Ok, Cap talked me into it. The Grand Wasp Spray Story, which I may have posted before but I've slept since then and can't be bothered to check.

Probably my 2nd or 3rd week on the job, and I had already identified who the definite PITA people were going to be. Woman walks up to my area, and she was definitely one of them.

PITA: Vany, do you have any wasp spray?

Vany: What?

PITA: Wwwaaasssppp Spray. Do you have any?

Vany: Wasp spray?!

PITA: Wasp spray.

Vany: What would make you think I would keep any wasp spray on hand?

PITA: Well, you're IT.

Vany: ...

Vany: ...

Vany: No. I haven't actually seen a single computer issue that's been resolved by the application of wasp spray.

PITA: Well then what would you recommend for dealing with a wasp??

Vany: [bewilderment high, composure gone, filter set to WIDE OPEN] I would suggest that you treat it like we were taught in second grade and just leave it the fu** alone.

PITA: Well that's not going to happen. (wanders off)

Five minutes later I see her standing on a rolling office chair, swatting at a wasp with her shoe while it buzzes around in a fluorescent light fixture. She was a manager.

Ye Paladin In Tight Armour set out upon an Epic Quest to destroy a Monstrous Evil.

She saw a flaming dragon sitting on a Glittering Trove and thought, 'Aha! Now, at last, I shall be able to Access the Wisdom Of The Ages, as delivered by the Sage Tongue of this Mighty Wyrm!'

'Ho, your Draconic Magnificence', quoth she. 'I, an Humble Petitioner, do beg of thee a Boon, that thou mightest share with me the way to rid my Domains of a most Fell and Puissant Adversary, that hath come out of the Wastes to Torment my Subjects'

"M'mmm", answered she the Drake. "Little may I say, for a Geas is Upon Me.

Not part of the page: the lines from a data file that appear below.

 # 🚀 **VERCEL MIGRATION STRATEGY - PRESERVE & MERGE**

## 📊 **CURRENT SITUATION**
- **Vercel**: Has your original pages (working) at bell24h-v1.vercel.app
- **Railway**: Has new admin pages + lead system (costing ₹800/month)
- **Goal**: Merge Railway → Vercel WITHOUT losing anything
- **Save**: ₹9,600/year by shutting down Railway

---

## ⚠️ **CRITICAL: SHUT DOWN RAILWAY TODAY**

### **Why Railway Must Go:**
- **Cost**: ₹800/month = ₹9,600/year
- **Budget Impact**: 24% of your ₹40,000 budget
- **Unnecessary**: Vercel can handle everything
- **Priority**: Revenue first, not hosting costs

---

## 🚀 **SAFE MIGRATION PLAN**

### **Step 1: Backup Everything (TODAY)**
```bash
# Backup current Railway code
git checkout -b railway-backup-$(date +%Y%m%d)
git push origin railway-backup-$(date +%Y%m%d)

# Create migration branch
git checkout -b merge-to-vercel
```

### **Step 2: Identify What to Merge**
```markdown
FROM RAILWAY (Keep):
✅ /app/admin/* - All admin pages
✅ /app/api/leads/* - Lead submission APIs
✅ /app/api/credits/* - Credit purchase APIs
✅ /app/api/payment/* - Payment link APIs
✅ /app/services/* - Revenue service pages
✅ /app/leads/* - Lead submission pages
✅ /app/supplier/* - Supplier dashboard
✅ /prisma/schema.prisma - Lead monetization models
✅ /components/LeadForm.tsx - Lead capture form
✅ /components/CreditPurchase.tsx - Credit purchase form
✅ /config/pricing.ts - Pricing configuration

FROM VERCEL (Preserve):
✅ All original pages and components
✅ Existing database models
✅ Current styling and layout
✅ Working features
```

I have no Bright Falchion, nor Sturdy Glaive, nor Glamor'd Casque that I might give unto thee, for dreadsome indeed are the Outworldish Fetters that do Bind Me, but one Riddlesome Rede may I impart, that the road to your Salvation lies on the Great Wheeled Throne, where the Stiletto that Heals may yet slay that Awful Foe which no Earthly Brand can Besmart"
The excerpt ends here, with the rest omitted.